Your instructions: Please repeat, from the entries that follow, the lines from the one containing "effects are close to zero." through the one containing "the Leontief closure, the" exactly, adding nothing.

Data under study:
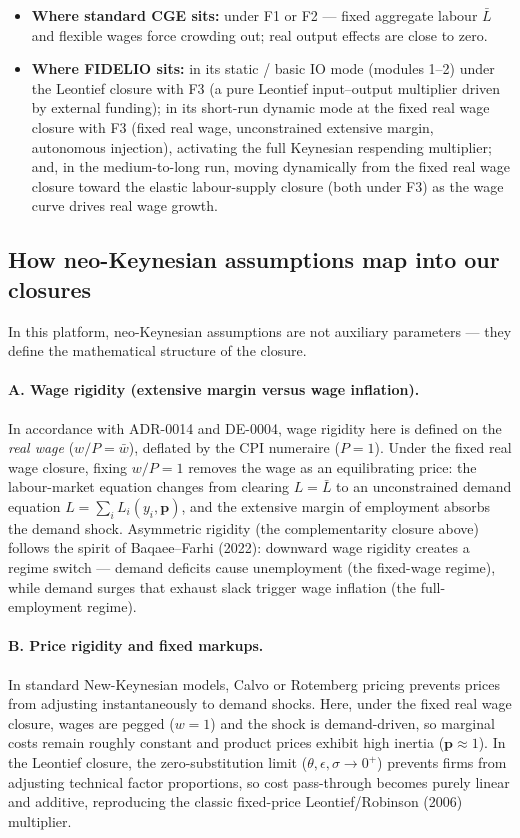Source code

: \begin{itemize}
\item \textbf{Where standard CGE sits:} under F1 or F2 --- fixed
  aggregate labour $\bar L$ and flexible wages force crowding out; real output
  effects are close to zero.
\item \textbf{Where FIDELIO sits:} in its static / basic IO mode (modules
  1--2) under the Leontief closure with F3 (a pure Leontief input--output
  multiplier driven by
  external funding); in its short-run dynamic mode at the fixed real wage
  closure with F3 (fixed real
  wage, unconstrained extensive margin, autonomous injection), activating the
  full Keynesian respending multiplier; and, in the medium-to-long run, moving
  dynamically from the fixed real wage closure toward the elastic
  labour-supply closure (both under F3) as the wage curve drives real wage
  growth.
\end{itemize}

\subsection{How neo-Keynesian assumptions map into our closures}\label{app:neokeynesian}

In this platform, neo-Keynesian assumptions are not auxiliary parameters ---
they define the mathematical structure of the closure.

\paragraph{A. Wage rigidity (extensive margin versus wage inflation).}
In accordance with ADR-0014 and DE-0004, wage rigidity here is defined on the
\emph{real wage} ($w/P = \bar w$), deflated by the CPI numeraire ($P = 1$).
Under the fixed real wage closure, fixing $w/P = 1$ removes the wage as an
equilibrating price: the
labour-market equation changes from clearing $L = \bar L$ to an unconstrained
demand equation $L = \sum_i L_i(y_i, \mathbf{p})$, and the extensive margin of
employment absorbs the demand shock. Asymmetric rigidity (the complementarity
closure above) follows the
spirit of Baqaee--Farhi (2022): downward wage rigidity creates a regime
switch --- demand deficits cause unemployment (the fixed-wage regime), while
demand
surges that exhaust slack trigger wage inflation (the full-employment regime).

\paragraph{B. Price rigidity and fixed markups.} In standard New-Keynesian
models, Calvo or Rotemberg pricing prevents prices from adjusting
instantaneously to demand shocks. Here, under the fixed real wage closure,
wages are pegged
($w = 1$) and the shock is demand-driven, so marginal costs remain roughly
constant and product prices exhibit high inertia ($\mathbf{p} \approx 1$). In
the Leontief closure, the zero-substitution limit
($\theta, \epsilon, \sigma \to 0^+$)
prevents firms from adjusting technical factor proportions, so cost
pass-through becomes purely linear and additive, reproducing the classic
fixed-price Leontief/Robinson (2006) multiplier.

Task solution:
  effects are close to zero.
\item \textbf{Where FIDELIO sits:} in its static / basic IO mode (modules
  1--2) under the Leontief closure with F3 (a pure Leontief input--output
  multiplier driven by
  external funding); in its short-run dynamic mode at the fixed real wage
  closure with F3 (fixed real
  wage, unconstrained extensive margin, autonomous injection), activating the
  full Keynesian respending multiplier; and, in the medium-to-long run, moving
  dynamically from the fixed real wage closure toward the elastic
  labour-supply closure (both under F3) as the wage curve drives real wage
  growth.
\end{itemize}

\subsection{How neo-Keynesian assumptions map into our closures}\label{app:neokeynesian}

In this platform, neo-Keynesian assumptions are not auxiliary parameters ---
they define the mathematical structure of the closure.

\paragraph{A. Wage rigidity (extensive margin versus wage inflation).}
In accordance with ADR-0014 and DE-0004, wage rigidity here is defined on the
\emph{real wage} ($w/P = \bar w$), deflated by the CPI numeraire ($P = 1$).
Under the fixed real wage closure, fixing $w/P = 1$ removes the wage as an
equilibrating price: the
labour-market equation changes from clearing $L = \bar L$ to an unconstrained
demand equation $L = \sum_i L_i(y_i, \mathbf{p})$, and the extensive margin of
employment absorbs the demand shock. Asymmetric rigidity (the complementarity
closure above) follows the
spirit of Baqaee--Farhi (2022): downward wage rigidity creates a regime
switch --- demand deficits cause unemployment (the fixed-wage regime), while
demand
surges that exhaust slack trigger wage inflation (the full-employment regime).

\paragraph{B. Price rigidity and fixed markups.} In standard New-Keynesian
models, Calvo or Rotemberg pricing prevents prices from adjusting
instantaneously to demand shocks. Here, under the fixed real wage closure,
wages are pegged
($w = 1$) and the shock is demand-driven, so marginal costs remain roughly
constant and product prices exhibit high inertia ($\mathbf{p} \approx 1$). In
the Leontief closure, the zero-substitution limit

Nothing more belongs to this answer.